Why go to a hospital when you can just have the hospital come to your home? This concept, of mobile ambulatory services coming to acutely afflicted patients’ homes, has been shown to decrease mortality rates, improve clinical outcomes, and decrease costs. Despite these clinical results, however, in the US hospitals-at-home have remained largely relegated to chronically ill cases, where an in-home nurse manages long-term treatment. Until very recently, in-home programs for patients with acute illnesses (think: Pneumonia and dehydration) who would otherwise need to be hospitalized were virtually non-existent in the U.S.
The hospital-at-home (HaH) model is much more prevalent abroad, in countries including Italy, Israel, and Australia. In the U.S., though, the healthcare payment model is complicated enough that devising a new payment system for a new healthcare system, without a single payer model, is extremely challenging. Because of this, despite the fact that hospital-at-home programs are one of the most studied healthcare innovations, they have only just started to be implemented in the U.S.
NewtonX recently conducted 10 calls with leading researchers with American HaH programs and pilot programs. The data and insights in this article are sourced from these consultations.
Lower Costs, Better Care: How Hospitals-at-Home Work
HaH models typically follow these steps:
- An emergency department physician determines a patient’s eligibility for inpatient admission and clinical appropriateness criteria for HaH (including whether the patient has safe housing).
- The patient opts for HaH
- The physician mobilizes HaH services (including nursing staff, oxygen, etc.)

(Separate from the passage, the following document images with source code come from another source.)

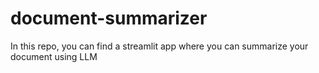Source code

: # document-summarizer
In this repo, you can find a streamlit app where you can summarize your document using LLM
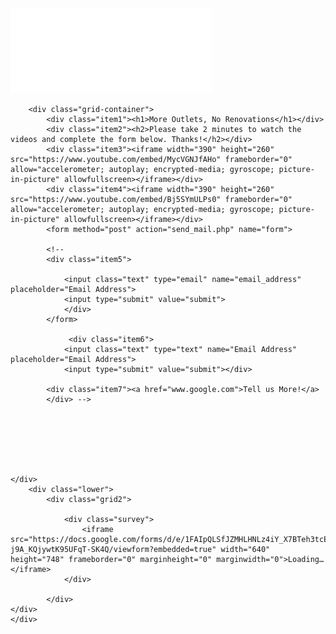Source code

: 
<!DOCTYPE html>
<html lang="en">
<head>
    <meta charset="UTF-8">
    <meta name="viewport" content="width=device-width, initial-scale=1.0">
    <meta http-equiv="X-UA-Compatible" content="ie=edge">
    <title>Imperium</title>
    <link href="/comparestyle.css" rel="stylesheet">
</head>
<body>
    <div class="hero">
        <div class="logo">
        <img src="Imperium-Logo-1.png" alt="Imperium Logo">
        </div>
    
        <div class="grid-container">
            <div class="item1"><h1>More Outlets, No Renovations</h1></div>
            <div class="item2"><h2>Please take 2 minutes to watch the videos and complete the form below. Thanks!</h2></div>
            <div class="item3"><iframe width="390" height="260" src="https://www.youtube.com/embed/MycVGNJfAHo" frameborder="0" allow="accelerometer; autoplay; encrypted-media; gyroscope; picture-in-picture" allowfullscreen></iframe></div>
            <div class="item4"><iframe width="390" height="260" src="https://www.youtube.com/embed/Bj5SYmULPs0" frameborder="0" allow="accelerometer; autoplay; encrypted-media; gyroscope; picture-in-picture" allowfullscreen></iframe></div>
            <form method="post" action="send_mail.php" name="form">

            <!--
            <div class="item5">
                
                <input class="text" type="email" name="email_address" placeholder="Email Address">
                <input type="submit" value="submit">
                </div>
            </form>
            
                 <div class="item6">
                <input class="text" type="text" name="Email Address" placeholder="Email Address">
                <input type="submit" value="submit"></div>
            
            <div class="item7"><a href="www.google.com">Tell us More!</a>
            </div> -->

            
                



    
    </div>  
        <div class="lower">
            <div class="grid2">
            
                <div class="survey">
                    <iframe src="https://docs.google.com/forms/d/e/1FAIpQLSfJZMHLHNLz4iY_X7BTeh3tcEY-j9A_KQjywtK95UFqT-SK4Q/viewform?embedded=true" width="640" height="748" frameborder="0" marginheight="0" marginwidth="0">Loading…</iframe>
                </div>
        
            </div>
    </div>
    </div>

</body>
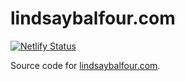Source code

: # lindsaybalfour.com

[![Netlify Status](https://api.netlify.com/api/v1/badges/14c44f21-da75-484f-8ab9-7df55f9f1f2b/deploy-status)](https://app.netlify.com/sites/lindsaybalfour/deploys)

Source code for [lindsaybalfour.com](https://lindsaybalfour.com).
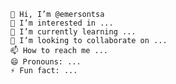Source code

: 
    👋 Hi, I’m @emersontsa
    👀 I’m interested in ...
    🌱 I’m currently learning ...
    💞️ I’m looking to collaborate on ...
    📫 How to reach me ...
    😄 Pronouns: ...
    ⚡ Fun fact: ...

- The patient is transported home with any necessary services by ambulance
- The nurse situates the patient at home, checks vitals and other signs, and communicates with the physician on the patient’s status, so the two can develop a care plan
- For a determined period the patient receives a combination of nurse visits, physician visits, video conferences via tablet, and any therapies, X-rays, blood tests, etc. necessary.

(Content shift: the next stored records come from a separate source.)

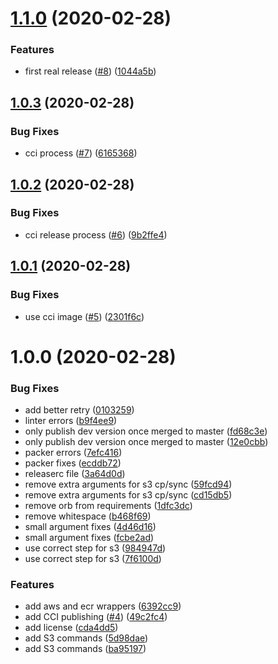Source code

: # [1.1.0](https://github.com/HomeXLabs/circleci-orb-vault/compare/v1.0.3...v1.1.0) (2020-02-28)


### Features

* first real release ([#8](https://github.com/HomeXLabs/circleci-orb-vault/issues/8)) ([1044a5b](https://github.com/HomeXLabs/circleci-orb-vault/commit/1044a5bbcbef1dec74aae1ef2288e216d395e366))

## [1.0.3](https://github.com/HomeXLabs/circleci-orb-vault/compare/v1.0.2...v1.0.3) (2020-02-28)


### Bug Fixes

* cci process ([#7](https://github.com/HomeXLabs/circleci-orb-vault/issues/7)) ([6165368](https://github.com/HomeXLabs/circleci-orb-vault/commit/6165368a11dc84aa2e2aca0774a7e91f1e3f61ac))

## [1.0.2](https://github.com/HomeXLabs/circleci-orb-vault/compare/v1.0.1...v1.0.2) (2020-02-28)


### Bug Fixes

* cci release process ([#6](https://github.com/HomeXLabs/circleci-orb-vault/issues/6)) ([9b2ffe4](https://github.com/HomeXLabs/circleci-orb-vault/commit/9b2ffe41ea628beeace06e5795c5678b69e10649))

## [1.0.1](https://github.com/HomeXLabs/circleci-orb-vault/compare/v1.0.0...v1.0.1) (2020-02-28)


### Bug Fixes

* use cci image ([#5](https://github.com/HomeXLabs/circleci-orb-vault/issues/5)) ([2301f6c](https://github.com/HomeXLabs/circleci-orb-vault/commit/2301f6c09c4a8f6c84040cd3c06c499c79d80bdf))

# 1.0.0 (2020-02-28)


### Bug Fixes

* add better retry ([0103259](https://github.com/HomeXLabs/circleci-orb-vault/commit/010325975f31893303ce5f9785e22f6de93470e6))
* linter errors ([b9f4ee9](https://github.com/HomeXLabs/circleci-orb-vault/commit/b9f4ee999cb4f1ad5743ec0d793c5cdad3d5a45b))
* only publish dev version once merged to master ([fd68c3e](https://github.com/HomeXLabs/circleci-orb-vault/commit/fd68c3eda4a304fd7e9937de5627654c04b038e9))
* only publish dev version once merged to master ([12e0cbb](https://github.com/HomeXLabs/circleci-orb-vault/commit/12e0cbb7368630307102da9c2475af8345ce4a7e))
* packer errors ([7efc416](https://github.com/HomeXLabs/circleci-orb-vault/commit/7efc416f1c7b4aeddf8453948b49655643a5fc6a))
* packer fixes ([ecddb72](https://github.com/HomeXLabs/circleci-orb-vault/commit/ecddb726fc0a6d9be16a70d648a64a8a7800a93b))
* releaserc file ([3a64d0d](https://github.com/HomeXLabs/circleci-orb-vault/commit/3a64d0dafb466d89d24554da7bde3170a510a78d))
* remove extra arguments for s3 cp/sync ([59fcd94](https://github.com/HomeXLabs/circleci-orb-vault/commit/59fcd9464c57f0961aee628309a50143966e6ec2))
* remove extra arguments for s3 cp/sync ([cd15db5](https://github.com/HomeXLabs/circleci-orb-vault/commit/cd15db5c0da7473850a04aad78ca5d715383b40e))
* remove orb from requirements ([1dfc3dc](https://github.com/HomeXLabs/circleci-orb-vault/commit/1dfc3dcd49a8a3978762a6766a5d28329f481980))
* remove whitespace ([b468f69](https://github.com/HomeXLabs/circleci-orb-vault/commit/b468f696de23256fa5a4ca68741d6aff166eee59))
* small argument fixes ([4d46d16](https://github.com/HomeXLabs/circleci-orb-vault/commit/4d46d16034ee81db906ea271d0c8fb94bc17c7b2))
* small argument fixes ([fcbe2ad](https://github.com/HomeXLabs/circleci-orb-vault/commit/fcbe2ad1db904ad119abe91e4c19fe06cb43bb08))
* use correct step for s3 ([984947d](https://github.com/HomeXLabs/circleci-orb-vault/commit/984947d7ec08b4d9ef14943cd465ee82f56c039b))
* use correct step for s3 ([7f6100d](https://github.com/HomeXLabs/circleci-orb-vault/commit/7f6100dd5879d280f1e4d3639379608d8b02672f))


### Features

* add aws and ecr wrappers ([6392cc9](https://github.com/HomeXLabs/circleci-orb-vault/commit/6392cc9cf704ad128d04121dd59f4d648a7fe447))
* add CCI publishing ([#4](https://github.com/HomeXLabs/circleci-orb-vault/issues/4)) ([49c2fc4](https://github.com/HomeXLabs/circleci-orb-vault/commit/49c2fc4fad8d73f44c0b1d347c047b5952c60dd4))
* add license ([cda4dd5](https://github.com/HomeXLabs/circleci-orb-vault/commit/cda4dd5ea4600bf689c64168fd5b761609477614))
* add S3 commands ([5d98dae](https://github.com/HomeXLabs/circleci-orb-vault/commit/5d98dae40cede6b53a3babfe531689a957ec7554))
* add S3 commands ([ba95197](https://github.com/HomeXLabs/circleci-orb-vault/commit/ba951976b9431c205544a5322bf41805c1d07932))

- At the conclusion of treatment, the patient is “discharged”, often with transition services available.
The average HaH “stay” is 3 days, compared to the national hospital stay average of 4.5 days. Studies have shown the HaH patients have between 19% and 38% lower six-month mortality rate compared to hospitalized patients. HaH stays resulted in fewer complications and greater satisfaction with care. The cost per day of a HaH is similar or cheaper to the cost per day of a hospital stay — and considering the decreased complications and shorter average stays, the cost reductions for HaH can be significant.
The US Institutions Paving the Way For Mobile Hospital Care (and the Challenges They Face)

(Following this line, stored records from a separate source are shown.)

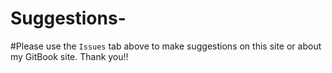 # Suggestions-

#Please use the `Issues` tab above to make suggestions on this site or about my GitBook site. Thank you!!
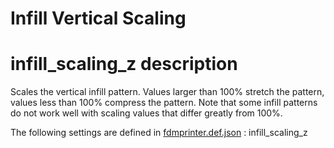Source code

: # Infill Vertical Scaling


# infill_scaling_z description
Scales the vertical infill pattern. Values larger than 100% stretch the pattern, values less than 100% compress the pattern. Note that some infill patterns do not work well with scaling values that differ greatly from 100%.

The following settings are defined in [fdmprinter.def.json](https://github.com/smartavionics/Cura/blob/mb-master/resources/definitions/fdmprinter.def.json) : infill_scaling_z
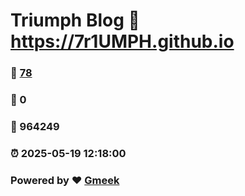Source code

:# Triumph Blog :link: https://7r1UMPH.github.io 
### :page_facing_up: [78](https://7r1UMPH.github.io/tag.html) 
### :speech_balloon: 0 
### :hibiscus: 964249 
### :alarm_clock: 2025-05-19 12:18:00 
### Powered by :heart: [Gmeek](https://github.com/Meekdai/Gmeek)
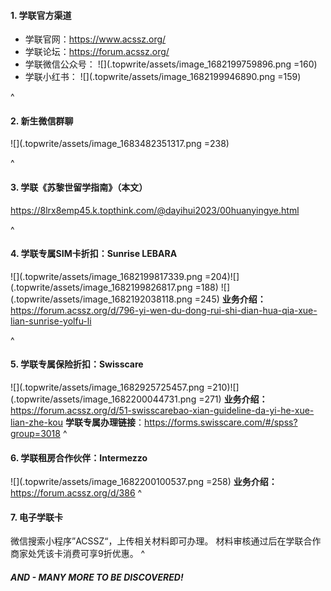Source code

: #### **1. 学联官方渠道**

- 学联官网：<https://www.acssz.org/>
- 学联论坛：<https://forum.acssz.org/>
- 学联微信公众号：
![](.topwrite/assets/image_1682199759896.png =160)
- 学联小红书：
![](.topwrite/assets/image_1682199946890.png =159)

^

#### **2. 新生微信群聊**

![](.topwrite/assets/image_1683482351317.png =238)

^

#### **3. 学联《苏黎世留学指南》（本文）**&#x20;

<https://8lrx8emp45.k.topthink.com/@dayihui2023/00huanyingye.html>

^
#### **4. 学联专属SIM卡折扣：Sunrise LEBARA**
![](.topwrite/assets/image_1682199817339.png =204)![](.topwrite/assets/image_1682199826817.png =188)
![](.topwrite/assets/image_1682192038118.png =245)
**业务介绍：**<https://forum.acssz.org/d/796-yi-wen-du-dong-rui-shi-dian-hua-qia-xue-lian-sunrise-yolfu-li>

^
#### **5. 学联专属保险折扣：Swisscare**
![](.topwrite/assets/image_1682925725457.png =210)![](.topwrite/assets/image_1682200044731.png =271)
**业务介绍：**<https://forum.acssz.org/d/51-swisscarebao-xian-guideline-da-yi-he-xue-lian-zhe-kou>
**学联专属办理链接**：<https://forms.swisscare.com/#/spss?group=3018>
^

#### **6. 学联租房合作伙伴：Intermezzo**
![](.topwrite/assets/image_1682200100537.png =258)
**业务介绍：**<https://forum.acssz.org/d/386>
^

#### **7. 电子学联卡**
微信搜索小程序”ACSSZ“，上传相关材料即可办理。
材料审核通过后在学联合作商家处凭该卡消费可享9折优惠。
^

#### ***AND - MANY MORE TO BE DISCOVERED!***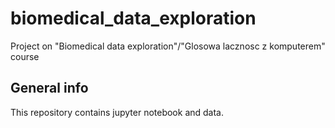 # biomedical_data_exploration
Project on "Biomedical data exploration"/"Glosowa lacznosc z komputerem" course

## General info
This repository contains jupyter notebook and data.
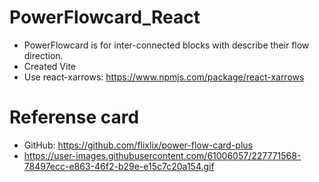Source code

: # PowerFlowcard_React
- PowerFlowcard is for inter-connected blocks with describe their flow direction.
- Created Vite
- Use react-xarrows: https://www.npmjs.com/package/react-xarrows

# Referense card
- GitHub: https://github.com/flixlix/power-flow-card-plus
- https://user-images.githubusercontent.com/61006057/227771568-78497ecc-e863-46f2-b29e-e15c7c20a154.gif

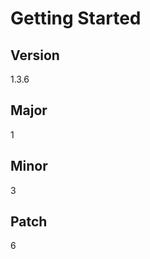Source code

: # Getting Started

## Version

<!-- x-release-please-start-version -->

1.3.6

<!-- x-release-please-end -->

## Major

<!-- x-release-please-start-major -->

1

<!-- x-release-please-end -->

## Minor

<!-- x-release-please-start-minor -->

3

<!-- x-release-please-end -->

## Patch

<!-- x-release-please-start-patch -->

6

<!-- x-release-please-end -->
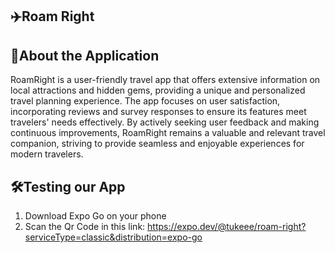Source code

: ## ✈️Roam Right

## 📱About the Application
RoamRight is a user-friendly travel app that offers extensive information on local attractions and hidden gems, providing a unique and personalized travel planning experience. The app focuses on user satisfaction, incorporating reviews and survey responses to ensure its features meet travelers' needs effectively. By actively seeking user feedback and making continuous improvements, RoamRight remains a valuable and relevant travel companion, striving to provide seamless and enjoyable experiences for modern travelers.

## 🛠️Testing our App
1. Download Expo Go on your phone 
2. Scan the Qr Code in this link:
https://expo.dev/@tukeee/roam-right?serviceType=classic&distribution=expo-go
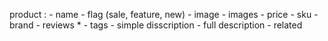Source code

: product :
    - name
    - flag (sale, feature, new)
    - image
    - images
    - price
    - sku
    - brand 
    - reviews *
    - tags 
    - simple disscription
    - full description
    - related


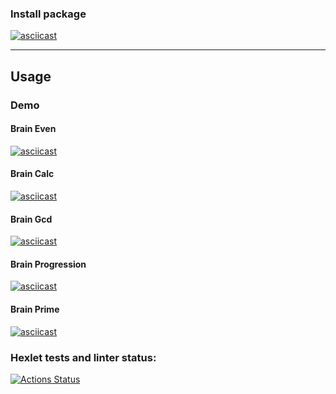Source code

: ### Install package

[![asciicast](https://asciinema.org/a/OqcyAI9QrbWw759KCtN69sdt8.svg)](https://asciinema.org/a/OqcyAI9QrbWw759KCtN69sdt8)

___

## Usage

### Demo

#### Brain Even

[![asciicast](https://asciinema.org/a/ftQWlXcGsh6ojTkrlAbngy74h.svg)](https://asciinema.org/a/ftQWlXcGsh6ojTkrlAbngy74h)


#### Brain Calc

[![asciicast](https://asciinema.org/a/pDN8gzRB66peFXYYk36Hg6Wqo.svg)](https://asciinema.org/a/pDN8gzRB66peFXYYk36Hg6Wqo)


#### Brain Gcd

[![asciicast](https://asciinema.org/a/V78CYAv7etJkOZphtrZvqrfZq.svg)](https://asciinema.org/a/V78CYAv7etJkOZphtrZvqrfZq)


#### Brain Progression

[![asciicast](https://asciinema.org/a/wtoJGtHP8mOZAcAU2PjesjBeb.svg)](https://asciinema.org/a/wtoJGtHP8mOZAcAU2PjesjBeb)


#### Brain Prime
[![asciicast](https://asciinema.org/a/pHhktdXh8CmU9jTAtBH9JWeiN.svg)](https://asciinema.org/a/pHhktdXh8CmU9jTAtBH9JWeiN)


### Hexlet tests and linter status:
[![Actions Status](https://github.com/pinflama/python-project-49/workflows/hexlet-check/badge.svg)](https://github.com/pinflama/python-project-49/actions)
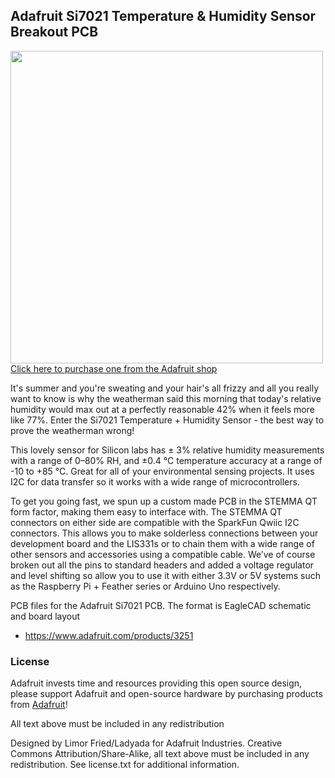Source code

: ## Adafruit Si7021 Temperature & Humidity Sensor Breakout PCB
<a href="http://www.adafruit.com/products/3251"><img src="assets/3251.jpg?raw=true" width="500px"><br/>
Click here to purchase one from the Adafruit shop</a>

It's summer and you're sweating and your hair's all frizzy and all you really want to know is why the weatherman said this morning that today's relative humidity would max out at a perfectly reasonable 42% when it feels more like 77%. Enter the Si7021 Temperature + Humidity Sensor - the best way to prove the weatherman wrong!

This lovely sensor for Silicon labs has ± 3% relative humidity measurements with a range of 0–80% RH, and ±0.4 °C temperature accuracy at a range of -10 to +85 °C. Great for all of your environmental sensing projects. It uses I2C for data transfer so it works with a wide range of microcontrollers.

To get you going fast, we spun up a custom made PCB in the STEMMA QT form factor, making them easy to interface with. The STEMMA QT connectors on either side are compatible with the SparkFun Qwiic I2C connectors. This allows you to make solderless connections between your development board and the LIS331s or to chain them with a wide range of other sensors and accessories using a compatible cable. We’ve of course broken out all the pins to standard headers and added a voltage regulator and level shifting so allow you to use it with either 3.3V or 5V systems such as the Raspberry Pi + Feather series or Arduino Uno respectively.

PCB files for the Adafruit Si7021 PCB. The format is EagleCAD schematic and board layout
- https://www.adafruit.com/products/3251

### License

Adafruit invests time and resources providing this open source design, please support Adafruit and open-source hardware by purchasing products from [Adafruit](https://www.adafruit.com)!

All text above must be included in any redistribution

Designed by Limor Fried/Ladyada for Adafruit Industries.
Creative Commons Attribution/Share-Alike, all text above must be included in any redistribution. 
See license.txt for additional information.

HaH systems in the U.S. have faced their fair share of challenges aligning hospitals, providers and payers. However, it has been done successfully by multiple hospitals including Presbyterian Health Services in New Mexico, which has implemented HaH for its Medicare Advantage patients; the Veterans Association, which provides HaH at 11 sites; Mount Sinai, in NYC, which offers Mount Sinai at Home and has treated over 750 patients; and Cedars Sinai Medical Center in Los Angeles, which offers HaH in its accountable care organization and in managed care. Additionally, Geisinger Health System, will soon launch HaH.
The most successful of these is the VA, in large part because the network essentially acts as a single-payer system for its population. Other systems that connect hospitals with insurance plans likewise have an easier time rolling out HaH systems. Hospitals that do not combine with insurance plans need to enable contracts with private insurance companies for plans and payers.
Many of the researchers interviewed as part of this article believed that HaH systems will become increasingly prevalent in the US simply because of costs. Hospitals without connected insurance plans face barriers, but as Mount Sinai has shown, they are not insurmountable.